[Rendered images with source text]
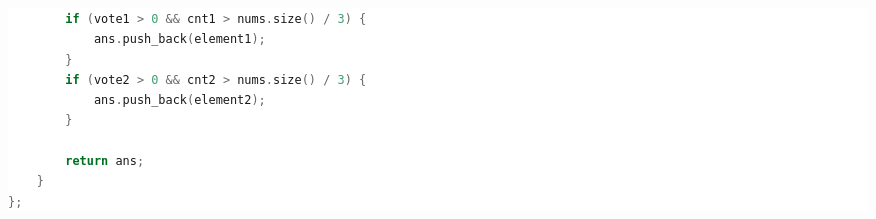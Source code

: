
 ```cpp
        if (vote1 > 0 && cnt1 > nums.size() / 3) {
            ans.push_back(element1);
        }
        if (vote2 > 0 && cnt2 > nums.size() / 3) {
            ans.push_back(element2);
        }

        return ans;
    }
};
```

Assignment: A single number is the whole answer: please count how many lines of the records above include the string "nums".

Exercise response: 2